Task directions: Keyword search on "proving": report each line of the records that contains it.

Input data:
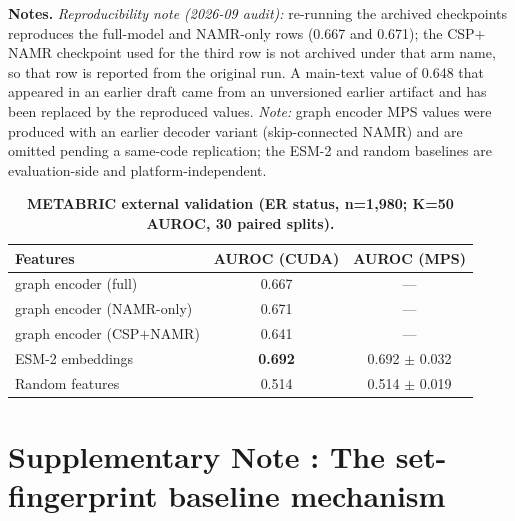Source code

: \documentclass[11pt,a4paper]{article}
\newcounter{suppnote}
\newcommand{\suppnotesection}[2]{\refstepcounter{suppnote}\label{#2}\section*{Supplementary Note \thesuppnote: #1}}
\begin{document}
\begin{table}[H]
\centering
\caption{\textbf{METABRIC external validation (ER status, n=1,980; K=50 AUROC, 30 paired splits).}}

\smallskip
{\footnotesize \noindent \textbf{Notes.} \textit{Reproducibility note (2026-09 audit):} re-running the archived checkpoints reproduces the full-model and NAMR-only rows (0.667 and 0.671); the CSP$+$NAMR checkpoint used for the third row is not archived under that arm name, so that row is reported from the original run. A main-text value of 0.648 that appeared in an earlier draft came from an unversioned earlier artifact and has been replaced by the reproduced values. \textit{Note:} graph encoder MPS values were produced with an earlier decoder variant (skip-connected NAMR) and are omitted pending a same-code replication; the ESM-2 and random baselines are evaluation-side and platform-independent.}

\label{tab:s9}
\footnotesize
\begin{tabular}{@{}lcc@{}}
\toprule
\textbf{Features} & \textbf{AUROC (CUDA)} & \textbf{AUROC (MPS)} \\
\midrule
graph encoder (full) & 0.667 & --- \\
graph encoder (NAMR-only) & 0.671 & --- \\
graph encoder (CSP$+$NAMR) & 0.641 & --- \\
ESM-2 embeddings & \textbf{0.692} & 0.692 $\pm$ 0.032 \\
Random features & 0.514 & 0.514 $\pm$ 0.019 \\
\bottomrule
\end{tabular}
\end{table}

\suppnotesection{The set-fingerprint baseline mechanism}{sec:sn1}
\end{document}
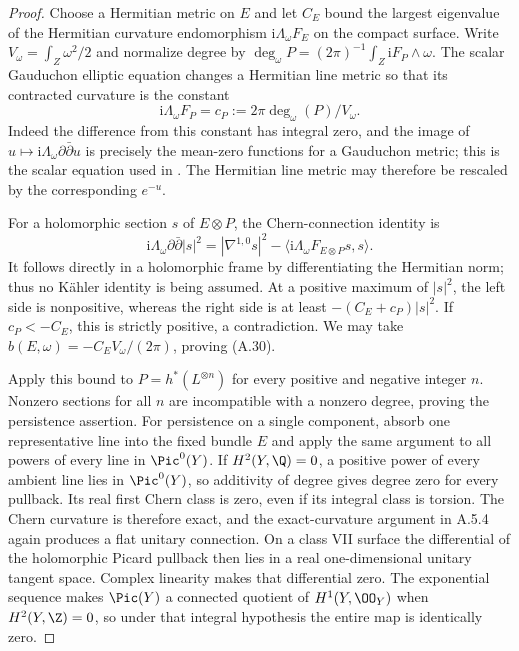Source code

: \begin{proof}
Choose a Hermitian metric on $E$ and let $C_E$ bound the largest eigenvalue of the Hermitian curvature endomorphism $\mathrm i\Lambda_\omega F_E$ on the compact surface. Write $V_\omega=\int_Z\omega^2/2$ and normalize degree by
$\deg_\omega P=(2\pi)^{-1}\int_Z\mathrm iF_P\wedge\omega$.
The scalar Gauduchon elliptic equation changes a Hermitian line metric so that its contracted curvature is the constant
\[
 \mathrm i\Lambda_\omega F_P
       =c_P:=2\pi\deg_\omega(P)/V_\omega.
\]
Indeed the difference from this constant has integral zero, and the image of $u\mapsto\mathrm i\Lambda_\omega\partial\bar\partial u$ is precisely the mean-zero functions for a Gauduchon metric; this is the scalar equation used in \cite[Lemma~2.3]{Teleman2006}. The Hermitian line metric may therefore be rescaled by the corresponding $e^{-u}$.

For a holomorphic section $s$ of $E\otimes P$, the Chern-connection identity is
\[
 \mathrm i\Lambda_\omega\partial\bar\partial|s|^2
 =|\nabla^{1,0}s|^2
  -\langle\mathrm i\Lambda_\omega F_{E\otimes P}s,s\rangle.
\]
It follows directly in a holomorphic frame by differentiating the Hermitian norm; thus no Kähler identity is being assumed. At a positive maximum of $|s|^2$, the left side is nonpositive, whereas the right side is at least
$-(C_E+c_P)|s|^2$.
If $c_P<-C_E$, this is strictly positive, a contradiction. We may take $b(E,\omega)=-C_EV_\omega/(2\pi)$, proving (A.30).

Apply this bound to $P=h^*(L^{\otimes n})$ for every positive and negative integer $n$. Nonzero sections for all $n$ are incompatible with a nonzero degree, proving the persistence assertion. For persistence on a single component, absorb one representative line into the fixed bundle $E$ and apply the same argument to all powers of every line in $\Pic^0(Y)$. If $H^2(Y,\Q)=0$, a positive power of every ambient line lies in $\Pic^0(Y)$, so additivity of degree gives degree zero for every pullback. Its real first Chern class is zero, even if its integral class is torsion. The Chern curvature is therefore exact, and the exact-curvature argument in A.5.4 again produces a flat unitary connection. On a class VII surface the differential of the holomorphic Picard pullback then lies in a real one-dimensional unitary tangent space. Complex linearity makes that differential zero. The exponential sequence makes $\Pic(Y)$ a connected quotient of $H^1(Y,\OO_Y)$ when $H^2(Y,\Z)=0$, so under that integral hypothesis the entire map is identically zero.
\end{proof}

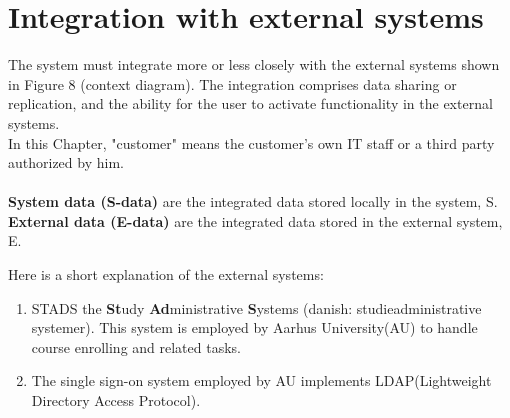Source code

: \documentclass[Main]{subfiles}
\begin{document}
\chapter{Integration with external systems}\label{cha:F}

The system must integrate more or less closely with the external systems shown in Figure 8 (context diagram). The integration comprises data sharing or replication, and the ability for the user to activate functionality in the external systems. 
\\
In this Chapter, "customer" means the customer's own IT staff or a third party authorized by him.
\\
\\
\textbf{System data (S-data)} are the integrated data stored locally in the system, S.\\
\textbf{External data (E-data)} are the integrated data stored in the external system, E.

Here is a short explanation of the external systems:

\begin{enumerate}
\item STADS the \textbf{St}udy \textbf{Ad}ministrative \textbf{S}ystems (danish: studieadministrative systemer). This system is employed by Aarhus University(AU) to handle course enrolling and related tasks.
\item The single sign-on system employed by AU  implements LDAP(Lightweight Directory Access Protocol).
\end{enumerate}



%

\end{document}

Answer box:
If $c_P<-C_E$, this is strictly positive, a contradiction. We may take $b(E,\omega)=-C_EV_\omega/(2\pi)$, proving (A.30).
Apply this bound to $P=h^*(L^{\otimes n})$ for every positive and negative integer $n$. Nonzero sections for all $n$ are incompatible with a nonzero degree, proving the persistence assertion. For persistence on a single component, absorb one representative line into the fixed bundle $E$ and apply the same argument to all powers of every line in $\Pic^0(Y)$. If $H^2(Y,\Q)=0$, a positive power of every ambient line lies in $\Pic^0(Y)$, so additivity of degree gives degree zero for every pullback. Its real first Chern class is zero, even if its integral class is torsion. The Chern curvature is therefore exact, and the exact-curvature argument in A.5.4 again produces a flat unitary connection. On a class VII surface the differential of the holomorphic Picard pullback then lies in a real one-dimensional unitary tangent space. Complex linearity makes that differential zero. The exponential sequence makes $\Pic(Y)$ a connected quotient of $H^1(Y,\OO_Y)$ when $H^2(Y,\Z)=0$, so under that integral hypothesis the entire map is identically zero.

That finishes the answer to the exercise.